(Material supplied)
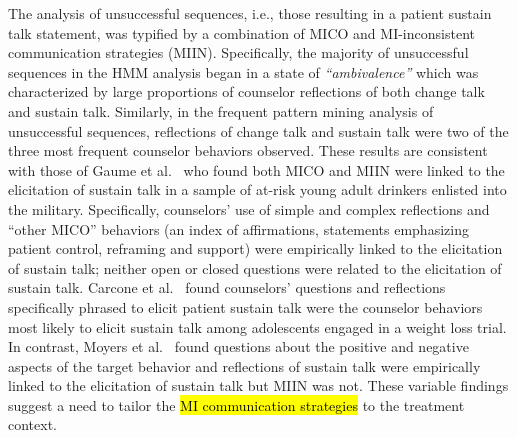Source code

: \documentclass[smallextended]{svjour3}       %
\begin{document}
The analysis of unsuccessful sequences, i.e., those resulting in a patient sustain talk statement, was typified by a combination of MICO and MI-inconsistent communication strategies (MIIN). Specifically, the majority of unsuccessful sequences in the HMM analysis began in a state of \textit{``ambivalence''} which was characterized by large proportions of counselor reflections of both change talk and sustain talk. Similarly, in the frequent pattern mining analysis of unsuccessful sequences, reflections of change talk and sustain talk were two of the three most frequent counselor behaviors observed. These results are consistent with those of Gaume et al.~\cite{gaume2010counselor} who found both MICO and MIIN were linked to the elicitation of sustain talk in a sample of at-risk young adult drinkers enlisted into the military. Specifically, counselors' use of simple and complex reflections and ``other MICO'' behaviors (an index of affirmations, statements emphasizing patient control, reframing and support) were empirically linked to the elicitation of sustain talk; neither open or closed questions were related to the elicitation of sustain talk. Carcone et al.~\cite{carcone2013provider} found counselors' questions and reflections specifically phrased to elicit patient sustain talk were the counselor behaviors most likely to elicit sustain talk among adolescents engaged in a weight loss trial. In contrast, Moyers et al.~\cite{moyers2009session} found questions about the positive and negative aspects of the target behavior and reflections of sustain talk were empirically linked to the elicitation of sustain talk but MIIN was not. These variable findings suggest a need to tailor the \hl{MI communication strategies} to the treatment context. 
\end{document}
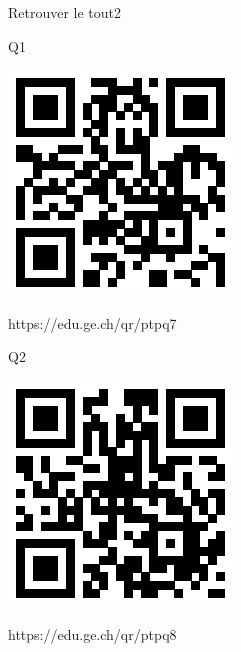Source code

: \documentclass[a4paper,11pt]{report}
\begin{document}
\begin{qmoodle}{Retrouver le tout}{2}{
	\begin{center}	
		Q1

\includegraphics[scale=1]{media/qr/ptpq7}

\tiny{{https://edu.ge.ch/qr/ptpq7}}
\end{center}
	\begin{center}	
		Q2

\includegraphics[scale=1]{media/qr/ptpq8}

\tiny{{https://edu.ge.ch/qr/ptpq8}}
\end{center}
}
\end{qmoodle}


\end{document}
(End Material supplied)
(Material supplied)
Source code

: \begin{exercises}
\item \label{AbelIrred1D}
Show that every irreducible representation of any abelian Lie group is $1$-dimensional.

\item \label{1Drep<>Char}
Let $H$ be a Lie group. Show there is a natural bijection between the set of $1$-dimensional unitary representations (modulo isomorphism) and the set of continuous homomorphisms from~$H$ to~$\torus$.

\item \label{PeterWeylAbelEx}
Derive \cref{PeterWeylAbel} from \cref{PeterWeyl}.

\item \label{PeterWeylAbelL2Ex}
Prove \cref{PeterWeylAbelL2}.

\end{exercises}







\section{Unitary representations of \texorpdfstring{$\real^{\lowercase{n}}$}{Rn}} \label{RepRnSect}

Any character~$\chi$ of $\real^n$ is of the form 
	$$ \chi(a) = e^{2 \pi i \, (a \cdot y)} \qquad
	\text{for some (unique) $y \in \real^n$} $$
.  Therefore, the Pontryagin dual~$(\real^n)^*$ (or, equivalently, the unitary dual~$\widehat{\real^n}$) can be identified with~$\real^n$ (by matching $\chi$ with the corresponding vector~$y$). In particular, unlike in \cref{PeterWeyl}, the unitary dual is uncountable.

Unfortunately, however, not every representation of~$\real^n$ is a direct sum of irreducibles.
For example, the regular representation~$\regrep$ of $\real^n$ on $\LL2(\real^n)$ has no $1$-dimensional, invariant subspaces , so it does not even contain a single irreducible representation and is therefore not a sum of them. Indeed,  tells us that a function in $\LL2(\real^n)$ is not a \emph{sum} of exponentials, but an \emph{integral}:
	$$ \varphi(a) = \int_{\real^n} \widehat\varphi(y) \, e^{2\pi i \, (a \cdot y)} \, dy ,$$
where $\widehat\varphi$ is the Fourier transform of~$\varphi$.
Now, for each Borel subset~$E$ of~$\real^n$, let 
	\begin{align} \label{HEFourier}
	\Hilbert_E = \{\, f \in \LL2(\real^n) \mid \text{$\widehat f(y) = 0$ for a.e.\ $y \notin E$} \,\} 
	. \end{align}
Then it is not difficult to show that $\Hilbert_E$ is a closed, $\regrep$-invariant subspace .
(End Material supplied)
(Material supplied)
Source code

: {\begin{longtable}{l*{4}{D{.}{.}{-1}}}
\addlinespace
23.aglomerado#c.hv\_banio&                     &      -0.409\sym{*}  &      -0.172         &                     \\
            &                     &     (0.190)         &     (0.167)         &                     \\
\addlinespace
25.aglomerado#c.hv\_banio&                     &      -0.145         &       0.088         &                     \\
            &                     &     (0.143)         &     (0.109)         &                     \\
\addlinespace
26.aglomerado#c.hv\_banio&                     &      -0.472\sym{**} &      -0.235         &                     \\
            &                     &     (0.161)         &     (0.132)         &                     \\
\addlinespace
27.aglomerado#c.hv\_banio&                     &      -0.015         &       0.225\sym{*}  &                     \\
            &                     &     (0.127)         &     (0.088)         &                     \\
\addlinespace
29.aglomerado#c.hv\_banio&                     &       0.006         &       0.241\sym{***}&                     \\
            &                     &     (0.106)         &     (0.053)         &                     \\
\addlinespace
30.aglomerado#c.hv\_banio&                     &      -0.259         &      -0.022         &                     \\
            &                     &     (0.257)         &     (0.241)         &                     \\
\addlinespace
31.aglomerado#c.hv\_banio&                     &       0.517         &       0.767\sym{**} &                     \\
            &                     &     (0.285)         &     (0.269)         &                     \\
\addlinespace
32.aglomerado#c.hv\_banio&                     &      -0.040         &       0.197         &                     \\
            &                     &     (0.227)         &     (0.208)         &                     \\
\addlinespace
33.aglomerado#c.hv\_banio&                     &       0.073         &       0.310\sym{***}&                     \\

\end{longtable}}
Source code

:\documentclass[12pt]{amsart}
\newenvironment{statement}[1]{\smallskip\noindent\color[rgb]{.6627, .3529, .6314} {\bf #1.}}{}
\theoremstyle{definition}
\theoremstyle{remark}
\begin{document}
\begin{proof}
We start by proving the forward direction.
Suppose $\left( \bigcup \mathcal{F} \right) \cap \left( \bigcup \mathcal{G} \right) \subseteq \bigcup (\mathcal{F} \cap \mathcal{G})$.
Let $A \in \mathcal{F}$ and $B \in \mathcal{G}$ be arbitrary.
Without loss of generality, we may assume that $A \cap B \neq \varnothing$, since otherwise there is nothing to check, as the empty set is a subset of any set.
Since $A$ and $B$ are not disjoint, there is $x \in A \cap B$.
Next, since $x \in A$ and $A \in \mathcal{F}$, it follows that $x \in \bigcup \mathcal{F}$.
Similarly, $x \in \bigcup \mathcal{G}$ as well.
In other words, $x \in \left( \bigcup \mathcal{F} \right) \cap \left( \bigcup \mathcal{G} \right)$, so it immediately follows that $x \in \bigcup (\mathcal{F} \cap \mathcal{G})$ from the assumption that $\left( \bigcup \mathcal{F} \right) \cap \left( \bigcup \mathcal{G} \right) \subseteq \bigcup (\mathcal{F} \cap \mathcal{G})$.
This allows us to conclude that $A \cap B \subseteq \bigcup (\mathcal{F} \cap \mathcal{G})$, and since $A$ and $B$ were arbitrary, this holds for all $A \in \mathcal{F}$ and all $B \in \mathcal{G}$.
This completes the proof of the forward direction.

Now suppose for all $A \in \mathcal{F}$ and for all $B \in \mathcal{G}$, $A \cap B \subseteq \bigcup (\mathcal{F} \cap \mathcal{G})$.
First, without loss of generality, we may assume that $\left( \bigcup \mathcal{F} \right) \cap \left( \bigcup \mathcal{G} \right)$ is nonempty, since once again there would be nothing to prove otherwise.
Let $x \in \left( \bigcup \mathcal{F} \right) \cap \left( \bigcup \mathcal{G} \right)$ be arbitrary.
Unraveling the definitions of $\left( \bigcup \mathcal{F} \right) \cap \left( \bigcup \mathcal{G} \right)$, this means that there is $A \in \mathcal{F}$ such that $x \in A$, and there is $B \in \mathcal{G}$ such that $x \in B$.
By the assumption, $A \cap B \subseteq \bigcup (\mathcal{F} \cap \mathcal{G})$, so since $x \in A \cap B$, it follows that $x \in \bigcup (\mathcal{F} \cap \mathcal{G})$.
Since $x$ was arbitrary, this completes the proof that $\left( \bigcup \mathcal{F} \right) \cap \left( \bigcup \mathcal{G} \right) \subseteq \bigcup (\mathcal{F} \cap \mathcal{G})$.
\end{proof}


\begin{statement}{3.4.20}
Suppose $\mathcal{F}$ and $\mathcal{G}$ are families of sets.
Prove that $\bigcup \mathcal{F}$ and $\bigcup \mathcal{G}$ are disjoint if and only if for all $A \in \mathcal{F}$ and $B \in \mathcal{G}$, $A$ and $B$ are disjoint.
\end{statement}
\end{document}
(End Material supplied)
● **Work order**:
Whenever a line in the entries above includes the word "invariant", pull that line out.

● **Task result**:
For example, the regular representation~$\regrep$ of $\real^n$ on $\LL2(\real^n)$ has no $1$-dimensional, invariant subspaces , so it does not even contain a single irreducible representation and is therefore not a sum of them. Indeed,  tells us that a function in $\LL2(\real^n)$ is not a \emph{sum} of exponentials, but an \emph{integral}:
Then it is not difficult to show that $\Hilbert_E$ is a closed, $\regrep$-invariant subspace .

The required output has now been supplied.